In the US, polls underestimated Republican support in the 2010 and 2014 elections. In the UK, polls also missed the Conservative Party’s wins since 2010. The polls were mostly accurate in 2012. The last minute Romney “surge” occurred in red states. Given Trump’s historically high un-favorability numbers, it is entirely possible people would vote for Trump, but hide that from friends, family, and pollsters. Approximately 25% of the population is saying they dislike both candidates and don’t want to vote for either. 29% believe Trump is a racist. Unfortunately for those voters, they’ll either stay home or pick one of those two major party candidates (I hold no hope for the Libertarian or Green Party making a major push). If they choose Trump, they can lie about that fact to everyone else.
The campaigning tone/style of Clinton matches Remain, while Trump mildly matches Leave
Remain ran a campaign based almost entirely on fear. The Remain campaign never made a case for “Why” British voters should allow the EU to have such a large say in British affairs. The Remain campaign ran almost exclusively on how “bad” things “would” get if Britain left the EU and attacked Leave supporters as racists. The Remain campaign was led by US consultants. The Leave campaign was a homegrown effort.
Leave’s campaign was far more positive based than Remain. They focused on concepts of sovereignty and empowering the British people and parliament to make decisions. Remain never truly answered these assertions. Faced between a choice between a fear campaign and a more positive message going against the status quo, the people chose the positive message.
In the United States, Hillary Clinton is leading the race with a commanding lead. Her lead over Trump has not been matched in any election this century. She is also running a campaign similar to Remain. The two speeches she has given now on foreign and domestic policy spent the majority of their time attacking Trump. Her message is that American need a steady hand continuing the status quo and spends the rest of her time attacking Trump. She is not giving people a reason to vote for her, but rather trying to scare away Trump voters.

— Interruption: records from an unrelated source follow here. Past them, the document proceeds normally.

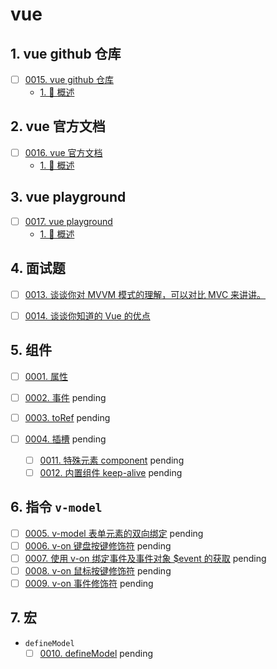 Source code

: # vue


## 1. vue github 仓库

- [ ] [0015. vue github 仓库](https://tdahuyou.github.io/TNotes.vue/notes/0015.%20vue%20github%20%E4%BB%93%E5%BA%93/README)
  - [1. 📝 概述](https://tdahuyou.github.io/TNotes.vue/notes/0015.%20vue%20github%20%E4%BB%93%E5%BA%93/README#1--概述)

## 2. vue 官方文档

- [ ] [0016. vue 官方文档](https://tdahuyou.github.io/TNotes.vue/notes/0016.%20vue%20%E5%AE%98%E6%96%B9%E6%96%87%E6%A1%A3/README)
  - [1. 📝 概述](https://tdahuyou.github.io/TNotes.vue/notes/0016.%20vue%20%E5%AE%98%E6%96%B9%E6%96%87%E6%A1%A3/README#1--概述)

## 3. vue playground

- [ ] [0017. vue playground](https://tdahuyou.github.io/TNotes.vue/notes/0017.%20vue%20playground/README)
  - [1. 📝 概述](https://tdahuyou.github.io/TNotes.vue/notes/0017.%20vue%20playground/README#1--概述)

## 4. 面试题

- [ ] [0013. 谈谈你对 MVVM 模式的理解，可以对比 MVC 来讲讲。](https://tdahuyou.github.io/TNotes.vue/notes/0013.%20%E8%B0%88%E8%B0%88%E4%BD%A0%E5%AF%B9%20MVVM%20%E6%A8%A1%E5%BC%8F%E7%9A%84%E7%90%86%E8%A7%A3%EF%BC%8C%E5%8F%AF%E4%BB%A5%E5%AF%B9%E6%AF%94%20MVC%20%E6%9D%A5%E8%AE%B2%E8%AE%B2%E3%80%82/README)

- [ ] [0014. 谈谈你知道的 Vue 的优点](https://tdahuyou.github.io/TNotes.vue/notes/0014.%20%E8%B0%88%E8%B0%88%E4%BD%A0%E7%9F%A5%E9%81%93%E7%9A%84%20Vue%20%E7%9A%84%E4%BC%98%E7%82%B9/README)


## 5. 组件

- [ ] [0001. 属性](https://tdahuyou.github.io/TNotes.vue/notes/0001.%20%E5%B1%9E%E6%80%A7/README)

- [ ] [0002. 事件](https://tdahuyou.github.io/TNotes.vue/notes/0002.%20%E4%BA%8B%E4%BB%B6/README)
  pending
- [ ] [0003. toRef](https://tdahuyou.github.io/TNotes.vue/notes/0003.%20toRef/README)
  pending
- [ ] [0004. 插槽](https://tdahuyou.github.io/TNotes.vue/notes/0004.%20%E6%8F%92%E6%A7%BD/README)
  pending
  - [ ] [0011. 特殊元素 component](https://tdahuyou.github.io/TNotes.vue/notes/0011.%20%E7%89%B9%E6%AE%8A%E5%85%83%E7%B4%A0%20component/README)
  pending
  - [ ] [0012. 内置组件 keep-alive](https://tdahuyou.github.io/TNotes.vue/notes/0012.%20%E5%86%85%E7%BD%AE%E7%BB%84%E4%BB%B6%20keep-alive/README)
  pending

## 6. 指令 `v-model`

- [ ] [0005. v-model 表单元素的双向绑定](https://tdahuyou.github.io/TNotes.vue/notes/0005.%20v-model%20%E8%A1%A8%E5%8D%95%E5%85%83%E7%B4%A0%E7%9A%84%E5%8F%8C%E5%90%91%E7%BB%91%E5%AE%9A/README)
  pending
- [ ] [0006. v-on 键盘按键修饰符](https://tdahuyou.github.io/TNotes.vue/notes/0006.%20v-on%20%E9%94%AE%E7%9B%98%E6%8C%89%E9%94%AE%E4%BF%AE%E9%A5%B0%E7%AC%A6/README)
  pending
- [ ] [0007. 使用 v-on 绑定事件及事件对象 $event 的获取](https://tdahuyou.github.io/TNotes.vue/notes/0007.%20%E4%BD%BF%E7%94%A8%20v-on%20%E7%BB%91%E5%AE%9A%E4%BA%8B%E4%BB%B6%E5%8F%8A%E4%BA%8B%E4%BB%B6%E5%AF%B9%E8%B1%A1%20%24event%20%E7%9A%84%E8%8E%B7%E5%8F%96/README)
  pending
- [ ] [0008. v-on 鼠标按键修饰符](https://tdahuyou.github.io/TNotes.vue/notes/0008.%20v-on%20%E9%BC%A0%E6%A0%87%E6%8C%89%E9%94%AE%E4%BF%AE%E9%A5%B0%E7%AC%A6/README)
  pending
- [ ] [0009. v-on 事件修饰符](https://tdahuyou.github.io/TNotes.vue/notes/0009.%20v-on%20%E4%BA%8B%E4%BB%B6%E4%BF%AE%E9%A5%B0%E7%AC%A6/README)
  pending

## 7. 宏

- `defineModel`
  - [ ] [0010. defineModel](https://tdahuyou.github.io/TNotes.vue/notes/0010.%20defineModel/README)
  pending
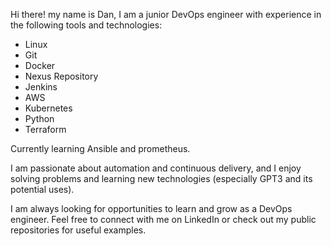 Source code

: Hi there! my name is Dan, I am a junior DevOps engineer with experience in the following tools and technologies:

- Linux
- Git
- Docker
- Nexus Repository
- Jenkins
- AWS
- Kubernetes
- Python
- Terraform

Currently learning Ansible and prometheus.

I am passionate about automation and continuous delivery, and I enjoy solving problems and learning new technologies (especially GPT3 and its potential uses).

I am always looking for opportunities to learn and grow as a DevOps engineer. Feel free to connect with me on LinkedIn or check out 
my public repositories for useful examples.

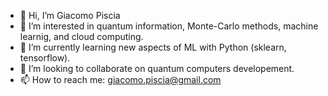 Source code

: - 👋 Hi, I’m Giacomo Piscia
- 👀 I’m interested in quantum information, Monte-Carlo methods, machine learnig, and cloud computing.
- 🌱 I’m currently learning new aspects of ML with Python (sklearn, tensorflow).
- 💞️ I’m looking to collaborate on quantum computers developement.
- 📫 How to reach me: giacomo.piscia@gmail.com
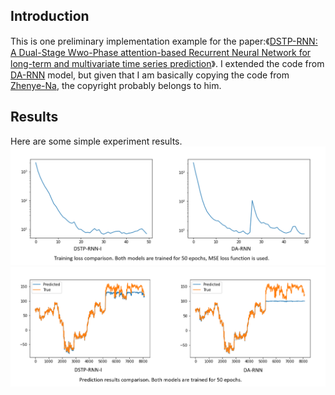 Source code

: Introduction
-------
This is one preliminary implementation example for the paper:《[DSTP-RNN: A Dual-Stage Wwo-Phase attention-based Recurrent Neural Network for long-term and multivariate time series prediction](https://www.sciencedirect.com/science/article/pii/S0957417419307997?via%3Dihub)》. I extended the code from [DA-RNN](https://arxiv.org/abs/1704.02971) model, but given that I am basically copying the code from [Zhenye-Na](https://github.com/Zhenye-Na/DA-RNN), the copyright probably belongs to him.

Results
-------
Here are some simple experiment results.
![image](https://github.com/victorxie996/DSTP-RNN-Implementation/blob/main/imgs/loss.png)
![image](https://github.com/victorxie996/DSTP-RNN-Implementation/blob/main/imgs/pred.png)
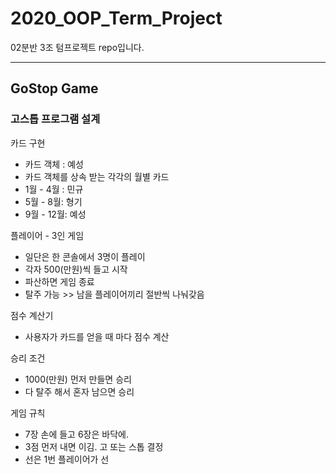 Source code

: # 2020_OOP_Term_Project

02분반 3조 텀프로젝트 repo입니다.
***
## GoStop Game

### 고스톱 프로그램 설계

카드 구현
- 카드 객체 : 예성
- 카드 객체를 상속 받는 각각의 월별 카드
- 1월 - 4월 : 민규
- 5월 - 8월: 형기
- 9월 - 12월: 예성

플레이어 - 3인 게임
- 일단은 한 콘솔에서 3명이 플레이
- 각자 500(만원)씩 들고 시작
- 파산하면 게임 종료
- 탈주 가능 >> 남을 플레이어끼리 절반씩 나눠갖음

점수 계산기
- 사용자가 카드를 얻을 때 마다 점수 계산

승리 조건
- 1000(만원) 먼저 만들면 승리
- 다 탈주 해서 혼자 남으면 승리

게임 규칙
- 7장 손에 들고 6장은 바닥에.
- 3점 먼저 내면 이김. 고 또는 스톱 결정
- 선은 1번 플레이어가 선

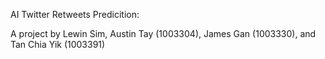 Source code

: AI Twitter Retweets Predicition:

A project by Lewin Sim, Austin Tay (1003304), James Gan (1003330), and Tan Chia Yik (1003391)

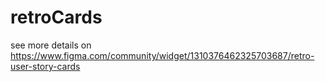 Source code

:# retroCards

see more details on https://www.figma.com/community/widget/1310376462325703687/retro-user-story-cards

Trump, when he makes cohesive sense, is conducting a steady barrage of attacks while giving people a reason to vote for him: “Make America Great Again.” He appeals to a nostalgia for the past. His attacks on Clinton paint her as dishonest and corrupt. The attacks stick because voters believe both things about Clinton.
I have no idea if either campaign will work. However, for the Clinton camp, this should serve as a warning that they need to provide voters a reason to vote for her, not against Trump.
Who is excited to vote? Excitement and activists pushing a campaign matter
Continuing off the messaging point: something else matters in the election: excitement. You have to drive not just voters to the polls, but activists have to be excited enough for you to push your candidate across the line. Leave had more active activists in the campaign. Remain relied on organizations, endorsements, and names. Leave relied on local activists to push their campaign.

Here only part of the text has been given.